Sadece yüzeysel ve ilkel yöntemlerle temizlik yapıldığını söyleyen Kesici, hemen harekete geçilmesi gerektiğini defalarca söylediklerini aktardı: “Çok geç kalındı. Marmara Denizi’nin bir an önce temizlenmesi gerekiyor. İleri arıtma sistemine geçmeden bir sanayi, bir kentsel yerleşme dahi kabul etmememiz gerekiyor. Artık önerileri bırakıp uygulamaya geçilsin. Marmara’ya bir damla dahi atık su bırakmamamız, derin deşarjdan tamamen vazgeçmemiz gerekiyor. Marmara Denizi’nde siyonabakteri dediğimiz organizmalar ve deniz anaları var, balık yok. Biyolojik çeşitliliğin güçlendirilmesi konusu planda yer almıyor. Yapılacak işlerden bir tanesi, bakteri dengesinin sağlanması, balık popülasyonunun sağlanması olmalıdır.”

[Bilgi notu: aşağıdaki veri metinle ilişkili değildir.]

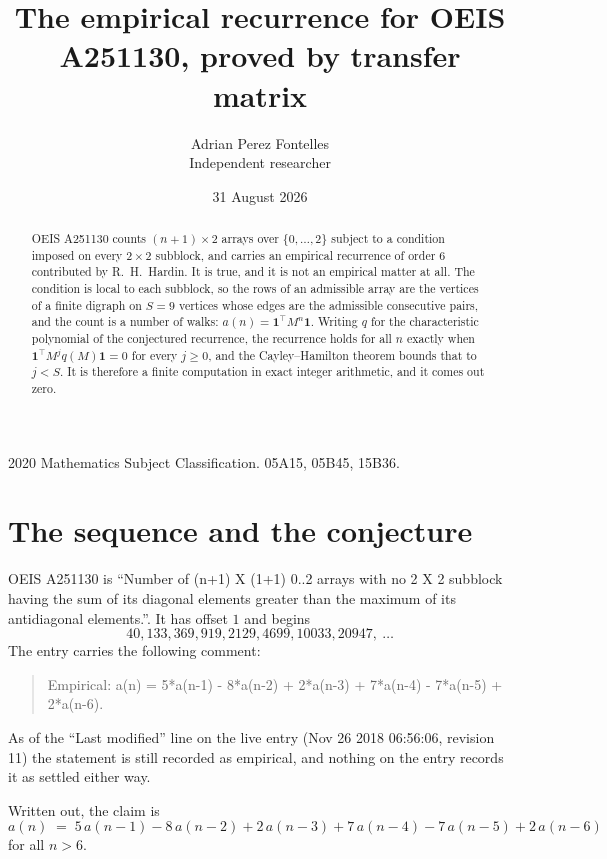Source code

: \documentclass[11pt,a4paper]{article}
\title{The empirical recurrence for OEIS A251130, proved by transfer matrix}
\author{Adrian Perez Fontelles\\ \small Independent researcher}
\date{31 August 2026}
\theoremstyle{plain}
\theoremstyle{definition}
\begin{document}
\maketitle

\begin{abstract}
OEIS A251130 counts $(n+1)\times2$ arrays over $\{0,\dots,2\}$ subject to a condition imposed on
every $2\times2$ subblock, and carries an empirical recurrence of order $6$ contributed
by R.~H.~Hardin. It is true, and it is not an empirical matter at all. The condition is local
to each subblock, so the rows of an admissible array are the vertices of a finite digraph
on $S=9$ vertices whose edges are the admissible consecutive pairs, and the count is a
number of walks: $a(n)=\mathbf{1}^{\!\top}M^{n}\mathbf{1}$. Writing $q$
for the characteristic polynomial of the conjectured recurrence, the recurrence holds for all
$n$ exactly when $\mathbf{1}^{\!\top}M^{j}q(M)\mathbf{1}=0$ for every $j\ge0$, and the
Cayley--Hamilton theorem bounds that to $j<S$. It is therefore a finite computation in exact
integer arithmetic, and it comes out zero.
\end{abstract}

\noindent\small 2020 Mathematics Subject Classification. 05A15, 05B45, 15B36.\normalsize

\section{The sequence and the conjecture}

OEIS A251130 is ``Number of (n+1) X (1+1) 0..2 arrays with no 2 X 2 subblock having the sum of its diagonal elements greater than the maximum of its antidiagonal elements.''. It has offset $1$ and begins
\[
40, 133, 369, 919, 2129, 4699, 10033, 20947,\ \dots
\]
The entry carries the following comment:
\begin{quote}\small
Empirical: a(n) = 5*a(n-1) - 8*a(n-2) + 2*a(n-3) + 7*a(n-4) - 7*a(n-5) + 2*a(n-6).
\end{quote}
As of the ``Last modified'' line on the live entry (Nov 26 2018 06:56:06, revision 11) the statement is
still recorded as empirical, and nothing on the entry records it as settled either way.

Written out, the claim is
\begin{equation}\label{eq:conj}
a(n)\;=\;5\,a(n-1) - 8\,a(n-2) + 2\,a(n-3) + 7\,a(n-4) - 7\,a(n-5) + 2\,a(n-6)
\end{equation}
for all $n>6$.
\end{document}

BURSA SU KOLEKTİFİ: PLAN, BUGÜNE KADARKİ BAŞIBOŞLUĞU ORTAYA KOYUYOR

Su kaynaklarının korunması üzerine çalışmalar yürüten Bursa Su Kolektifi ise planda en büyük eksikliği Ergene Havzası’ndan bahsedilmemesi olarak gördü. Müsilajın iklim değişikliğine bağlanmak istendiğini savunan kolektif, “Plan değil, öneriler bütünü. Yalnızca Marmara’nın orta ve doğu tarafındaki kirletici etkiler anlatılmış ama bunun nasıl düzeltileceği ortada yok. Plan, bugüne kadar olan başıboşluğu ortaya koyuyor. İstanbul’da ön arıtma denen kaba süzme ile kanalizasyon denize boşaltılıyor. Arıtmaların tümü ileri arıtmaya dönüştürülmeli. Yapılacaklar için bir takvim eylem planı da yok” eleştirisinde bulundu.

Bursa’daki 125 atık su arıtma tesisinin yalnızca 13 tanesinde ileri arıtma yapıldığının raporda yazdığını belirten kolektif, “Yaşadığımız çevre felaketinin iktidar tarafından ciddiye alınmadığının en açık itirafıdır. Raporda, Marmara Denizi’nin suyunun sanayiinin ve enerji sektörünün soğutma suyu olarak kullanmasının sakıncalarından bahsedilirken Gemlik’te kimya firmasının deniz suyunu alarak soğutma amacıyla kullanılmasına onay veriliyor” ifadelerini kullandı.